Australia propone multas millonarias a redes sociales por proteger a menores
El gobierno australiano anunció un paquete legislativo que impondrá multas de hasta 78 millones de dólares a las plataformas digitales que no protejan a los usuarios jóvenes de contenidos dañinos.
El primer ministro Anthony Albanese presentó este martes una serie de proyectos de ley que buscan establecer un “deber de cuidado” para las grandes empresas tecnológicas responsables de redes sociales como Facebook, TikTok e Instagram. Estas deberán garantizar la seguridad de los menores de 18 años frente a la pornografía, el acoso en línea, la glorificación del delito y contenidos que incentiven trastornos alimentarios.
Australia, pionera en regular el acceso de menores a las redes sociales, ya prohibió el año pasado que los usuarios menores de 16 años puedan crear cuentas en estas plataformas. Sin embargo, informes recientes indican que el uso entre esta población ha aumentado, especialmente en aplicaciones populares, a pesar de esa restricción.
Albanese subrayó que el endurecimiento de las normas responde a una demanda social creciente. “La comunidad dijo ‘ya basta’”, afirmó en rueda de prensa. Las multas podrán alcanzar hasta 109 millones de dólares australianos para quienes incumplan con las nuevas obligaciones.
Entre las medidas está la obligación de ofrecer a los usuarios la opción de salir de los algoritmos que personalizan el contenido que reciben, un elemento cuestionado por expertos y organismos internacionales como la UNESCO por su impacto en la salud mental, particularmente de los jóvenes.
La ministra de Comunicaciones, Anika Wells, advirtió que las plataformas “se han infiltrado en nuestra vida diaria de formas nunca imaginadas”, y destacó la necesidad de que las herramientas digitales protejan a los sectores más vulnerables.

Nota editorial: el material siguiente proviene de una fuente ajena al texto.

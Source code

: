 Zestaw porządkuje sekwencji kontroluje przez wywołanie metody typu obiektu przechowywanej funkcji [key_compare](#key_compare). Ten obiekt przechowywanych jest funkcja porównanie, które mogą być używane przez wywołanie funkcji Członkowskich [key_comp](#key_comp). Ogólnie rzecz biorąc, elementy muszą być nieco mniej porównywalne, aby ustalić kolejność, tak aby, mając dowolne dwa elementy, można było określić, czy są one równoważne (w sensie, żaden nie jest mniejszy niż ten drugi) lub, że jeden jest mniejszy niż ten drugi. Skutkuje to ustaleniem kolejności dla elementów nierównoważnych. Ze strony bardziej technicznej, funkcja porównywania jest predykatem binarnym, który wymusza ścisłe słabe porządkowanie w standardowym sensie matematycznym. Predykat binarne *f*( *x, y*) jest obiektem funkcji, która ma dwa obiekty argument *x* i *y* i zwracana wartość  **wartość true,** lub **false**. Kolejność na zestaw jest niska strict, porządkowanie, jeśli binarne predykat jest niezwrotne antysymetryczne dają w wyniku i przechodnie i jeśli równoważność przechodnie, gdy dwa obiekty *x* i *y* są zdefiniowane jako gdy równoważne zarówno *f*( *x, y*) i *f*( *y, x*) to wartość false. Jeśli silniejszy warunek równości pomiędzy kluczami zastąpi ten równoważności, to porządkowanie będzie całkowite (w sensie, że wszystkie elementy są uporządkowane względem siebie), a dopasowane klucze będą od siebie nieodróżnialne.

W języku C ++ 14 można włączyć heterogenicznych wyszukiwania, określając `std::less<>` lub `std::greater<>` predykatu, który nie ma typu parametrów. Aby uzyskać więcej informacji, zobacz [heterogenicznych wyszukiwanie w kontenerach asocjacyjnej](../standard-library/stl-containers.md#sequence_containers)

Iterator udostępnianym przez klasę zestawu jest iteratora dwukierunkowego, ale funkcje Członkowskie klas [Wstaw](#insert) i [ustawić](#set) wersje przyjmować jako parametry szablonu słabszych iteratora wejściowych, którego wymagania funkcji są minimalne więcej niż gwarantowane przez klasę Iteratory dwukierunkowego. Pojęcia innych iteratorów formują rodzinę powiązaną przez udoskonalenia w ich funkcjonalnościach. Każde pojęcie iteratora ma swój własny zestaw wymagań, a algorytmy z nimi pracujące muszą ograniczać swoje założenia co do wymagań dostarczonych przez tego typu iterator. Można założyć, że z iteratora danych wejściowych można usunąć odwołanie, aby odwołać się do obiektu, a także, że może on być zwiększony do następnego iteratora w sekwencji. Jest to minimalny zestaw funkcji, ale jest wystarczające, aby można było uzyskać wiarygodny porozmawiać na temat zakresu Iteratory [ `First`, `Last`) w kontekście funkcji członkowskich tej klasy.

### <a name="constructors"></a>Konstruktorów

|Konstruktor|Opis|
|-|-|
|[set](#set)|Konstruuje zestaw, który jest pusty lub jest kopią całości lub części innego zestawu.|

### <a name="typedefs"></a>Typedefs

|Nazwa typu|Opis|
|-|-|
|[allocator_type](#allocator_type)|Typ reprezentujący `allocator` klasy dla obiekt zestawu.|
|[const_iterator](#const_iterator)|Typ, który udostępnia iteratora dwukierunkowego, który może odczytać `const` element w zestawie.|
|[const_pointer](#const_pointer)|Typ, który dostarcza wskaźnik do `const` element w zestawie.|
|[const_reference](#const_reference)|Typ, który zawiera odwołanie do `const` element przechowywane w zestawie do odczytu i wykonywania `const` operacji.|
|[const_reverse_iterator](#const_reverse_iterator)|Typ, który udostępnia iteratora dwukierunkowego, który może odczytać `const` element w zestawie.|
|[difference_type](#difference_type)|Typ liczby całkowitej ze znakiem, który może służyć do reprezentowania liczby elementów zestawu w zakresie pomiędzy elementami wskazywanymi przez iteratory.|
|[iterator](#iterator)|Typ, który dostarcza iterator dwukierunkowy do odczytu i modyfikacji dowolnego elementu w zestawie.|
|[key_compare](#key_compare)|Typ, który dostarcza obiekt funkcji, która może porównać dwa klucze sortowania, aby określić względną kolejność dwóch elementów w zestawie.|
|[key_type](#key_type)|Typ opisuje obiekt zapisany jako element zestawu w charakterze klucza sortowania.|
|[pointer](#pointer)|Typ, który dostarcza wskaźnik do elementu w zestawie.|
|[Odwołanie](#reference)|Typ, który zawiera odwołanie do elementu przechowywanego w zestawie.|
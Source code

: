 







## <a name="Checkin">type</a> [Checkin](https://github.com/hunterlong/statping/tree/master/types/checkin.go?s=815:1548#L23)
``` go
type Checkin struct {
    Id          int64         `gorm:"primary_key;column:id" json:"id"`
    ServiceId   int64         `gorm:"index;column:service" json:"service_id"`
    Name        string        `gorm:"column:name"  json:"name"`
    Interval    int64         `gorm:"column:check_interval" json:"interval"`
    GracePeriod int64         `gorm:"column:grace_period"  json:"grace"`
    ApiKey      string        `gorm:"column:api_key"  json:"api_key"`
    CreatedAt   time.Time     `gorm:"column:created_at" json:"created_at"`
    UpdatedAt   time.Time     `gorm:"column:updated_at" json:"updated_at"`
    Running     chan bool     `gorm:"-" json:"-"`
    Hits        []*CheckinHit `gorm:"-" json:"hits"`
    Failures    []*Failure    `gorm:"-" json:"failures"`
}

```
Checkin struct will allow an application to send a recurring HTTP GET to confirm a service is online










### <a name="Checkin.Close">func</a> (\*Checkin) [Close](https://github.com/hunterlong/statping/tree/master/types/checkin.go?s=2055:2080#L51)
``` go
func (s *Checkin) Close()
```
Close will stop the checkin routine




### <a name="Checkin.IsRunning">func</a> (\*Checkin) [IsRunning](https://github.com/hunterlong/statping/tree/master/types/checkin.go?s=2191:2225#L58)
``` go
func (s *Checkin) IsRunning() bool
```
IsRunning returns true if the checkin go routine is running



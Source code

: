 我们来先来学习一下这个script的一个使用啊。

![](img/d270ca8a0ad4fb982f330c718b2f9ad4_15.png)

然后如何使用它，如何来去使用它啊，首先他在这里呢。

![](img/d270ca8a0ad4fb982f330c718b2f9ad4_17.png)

Las propuestas pasarán por consulta pública y negociaciones con las empresas tecnológicas antes de ser presentadas formalmente al Parlamento a finales de año.
Esta iniciativa australiana se suma a un creciente movimiento global que busca regular la actividad de las redes sociales para mitigar riesgos asociados al bienestar de niños y adolescentes. Organismos como la Organización Mundial de la Salud y la OCDE alertan sobre los efectos negativos del uso excesivo de redes sociales y la exposición a contenidos inapropiados en la salud mental de los jóvenes.
Australia, que también fue pionera en adoptar leyes para frenar la desinformación y proteger la privacidad digital, reafirma con esta medida su liderazgo en la regulación tecnológica en un contexto donde la influencia de las plataformas en la sociedad continúa creciendo.
La discusión sobre la responsabilidad de las empresas tecnológicas frente a los usuarios más jóvenes plantea un desafío global en el que convergen intereses comerciales, derechos digitales y protección infantil, temas que seguirán siendo prioritarios en la agenda internacional durante los próximos años.